Dear Unknown Friends:
We continue to serialize Contempt & World War I, a lecture Eli Siegel gave in November 1975. It is about the fundamental cause of war. This cause, he explained, is contempt: the feeling, had by everyone, that we are more if we can lessen what’s not ourselves. Mr. Siegel identified contempt, in all its ordinariness, as the hurtful principle in the human self. It is behind all cruelty. And while having contempt can make a person feel temporarily important, even mighty, it is the thing that makes us pervasively ashamed, depressed, agitated, lonely—because it’s against the deepest desire we have: to express ourselves through being beautifully just to the outside world.
There is in this landmark lecture a leisureliness, and also humor, as Mr. Siegel looks at his subject. Meanwhile, something of the utmost magnitude and urgency is being presented. He intermingles various texts, which look at the First World War from different angles. He began with Vachel Lindsay’s poem “Abraham Lincoln Walks at Midnight in Springfield, Illinois,” and his discussion of it is in our last issue, TRO 1783. Next, he speaks about Woodrow Wilson’s 1917 request for a congressional declaration of war, then about a 1915 essay of Freud, then a passage by a German historian, and then he goes back to Wilson and to Freud again. Through that almost symphonic intermingling, we have a sense of the huge, horrified, international puzzlement: how did all this killing across Europe come to be?

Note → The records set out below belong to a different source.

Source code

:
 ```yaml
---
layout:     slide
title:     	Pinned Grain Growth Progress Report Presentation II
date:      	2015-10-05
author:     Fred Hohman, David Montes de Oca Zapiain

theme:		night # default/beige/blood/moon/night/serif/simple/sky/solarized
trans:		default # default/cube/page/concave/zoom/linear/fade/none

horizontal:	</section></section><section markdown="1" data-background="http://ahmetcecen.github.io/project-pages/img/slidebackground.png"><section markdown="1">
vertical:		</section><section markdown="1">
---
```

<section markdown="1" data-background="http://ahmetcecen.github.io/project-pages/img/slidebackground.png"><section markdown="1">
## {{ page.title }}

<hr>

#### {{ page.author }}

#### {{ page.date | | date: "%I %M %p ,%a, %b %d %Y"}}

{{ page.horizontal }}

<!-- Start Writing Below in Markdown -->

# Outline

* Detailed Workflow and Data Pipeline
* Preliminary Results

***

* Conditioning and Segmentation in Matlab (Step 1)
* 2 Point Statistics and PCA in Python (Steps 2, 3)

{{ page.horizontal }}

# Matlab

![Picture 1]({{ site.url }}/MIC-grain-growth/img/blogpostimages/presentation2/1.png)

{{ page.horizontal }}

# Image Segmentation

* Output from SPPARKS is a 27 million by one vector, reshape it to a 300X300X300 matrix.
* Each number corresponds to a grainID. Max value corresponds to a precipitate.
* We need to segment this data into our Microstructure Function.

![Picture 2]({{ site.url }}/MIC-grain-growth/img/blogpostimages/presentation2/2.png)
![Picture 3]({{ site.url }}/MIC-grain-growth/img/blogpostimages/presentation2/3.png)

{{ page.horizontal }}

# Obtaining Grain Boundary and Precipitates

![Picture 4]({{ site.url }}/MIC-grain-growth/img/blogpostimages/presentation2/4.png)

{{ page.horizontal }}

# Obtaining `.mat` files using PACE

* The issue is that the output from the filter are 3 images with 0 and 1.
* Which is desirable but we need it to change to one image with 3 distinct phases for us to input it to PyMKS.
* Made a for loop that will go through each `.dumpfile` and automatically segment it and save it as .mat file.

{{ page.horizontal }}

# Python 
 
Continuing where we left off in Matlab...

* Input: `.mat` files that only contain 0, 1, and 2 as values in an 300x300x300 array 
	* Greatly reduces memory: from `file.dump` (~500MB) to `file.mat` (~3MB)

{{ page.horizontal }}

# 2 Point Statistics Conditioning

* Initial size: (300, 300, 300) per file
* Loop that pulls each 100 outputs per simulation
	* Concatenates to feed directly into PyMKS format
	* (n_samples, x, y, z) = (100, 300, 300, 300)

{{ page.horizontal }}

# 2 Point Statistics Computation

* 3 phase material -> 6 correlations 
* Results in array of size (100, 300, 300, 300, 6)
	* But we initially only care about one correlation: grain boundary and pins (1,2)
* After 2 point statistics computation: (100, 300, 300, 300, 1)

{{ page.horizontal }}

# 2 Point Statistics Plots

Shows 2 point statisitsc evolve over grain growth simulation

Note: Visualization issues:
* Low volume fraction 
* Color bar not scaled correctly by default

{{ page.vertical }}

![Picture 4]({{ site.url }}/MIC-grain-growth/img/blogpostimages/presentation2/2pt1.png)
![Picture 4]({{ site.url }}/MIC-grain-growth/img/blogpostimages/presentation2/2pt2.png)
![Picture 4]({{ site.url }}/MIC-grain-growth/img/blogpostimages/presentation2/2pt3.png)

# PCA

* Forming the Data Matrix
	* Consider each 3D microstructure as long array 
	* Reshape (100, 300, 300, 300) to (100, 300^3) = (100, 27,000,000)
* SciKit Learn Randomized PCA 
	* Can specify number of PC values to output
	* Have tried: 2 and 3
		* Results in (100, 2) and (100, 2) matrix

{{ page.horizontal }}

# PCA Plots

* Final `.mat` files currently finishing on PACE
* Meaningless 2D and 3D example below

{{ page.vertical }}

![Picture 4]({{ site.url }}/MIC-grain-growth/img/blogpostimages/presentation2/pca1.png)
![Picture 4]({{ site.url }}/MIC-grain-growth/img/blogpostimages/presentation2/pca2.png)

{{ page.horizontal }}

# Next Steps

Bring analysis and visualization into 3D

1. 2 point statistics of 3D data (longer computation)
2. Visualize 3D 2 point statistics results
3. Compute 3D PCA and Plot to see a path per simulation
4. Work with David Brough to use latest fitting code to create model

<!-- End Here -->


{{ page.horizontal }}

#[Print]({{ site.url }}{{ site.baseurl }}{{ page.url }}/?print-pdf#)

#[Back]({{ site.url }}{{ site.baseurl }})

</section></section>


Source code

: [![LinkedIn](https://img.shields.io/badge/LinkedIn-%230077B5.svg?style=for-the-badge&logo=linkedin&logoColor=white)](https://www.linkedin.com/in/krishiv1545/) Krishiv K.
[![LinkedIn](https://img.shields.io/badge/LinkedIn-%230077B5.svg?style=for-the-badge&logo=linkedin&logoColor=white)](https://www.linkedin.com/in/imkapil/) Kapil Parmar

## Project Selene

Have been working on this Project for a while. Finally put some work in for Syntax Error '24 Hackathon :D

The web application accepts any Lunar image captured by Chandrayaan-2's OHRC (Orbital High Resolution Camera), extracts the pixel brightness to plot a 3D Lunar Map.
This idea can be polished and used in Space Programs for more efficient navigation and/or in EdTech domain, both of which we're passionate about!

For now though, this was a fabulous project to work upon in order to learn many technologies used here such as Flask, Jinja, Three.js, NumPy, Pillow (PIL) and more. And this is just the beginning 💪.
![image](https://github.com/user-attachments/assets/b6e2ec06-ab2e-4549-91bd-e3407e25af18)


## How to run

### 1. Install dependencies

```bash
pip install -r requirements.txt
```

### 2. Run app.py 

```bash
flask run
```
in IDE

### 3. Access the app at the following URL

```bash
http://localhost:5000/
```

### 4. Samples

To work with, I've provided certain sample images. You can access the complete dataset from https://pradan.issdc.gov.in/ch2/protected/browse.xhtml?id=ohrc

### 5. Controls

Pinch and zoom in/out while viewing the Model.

Mr. Siegel once said that humanity still hasn’t gotten over the shock of World War I. It had seemed to people in England, France, Germany, Austria, Belgium, that they were in a civilized time, that things were generally peaceful and quiet. Then suddenly there came to be the trenches, gas warfare, burning towns, young men maiming and killing each other. In his Outline of History H.G. Wells, writing in 1920, describes the feeling in 1914 as war began:
On the night of August 2nd, while most of Europe, still under the tranquil inertias of half a century of peace, still in the habitual enjoyment of...a widely diffused plenty..., was thinking about its summer holidays, the little Belgian village of Visé was ablaze....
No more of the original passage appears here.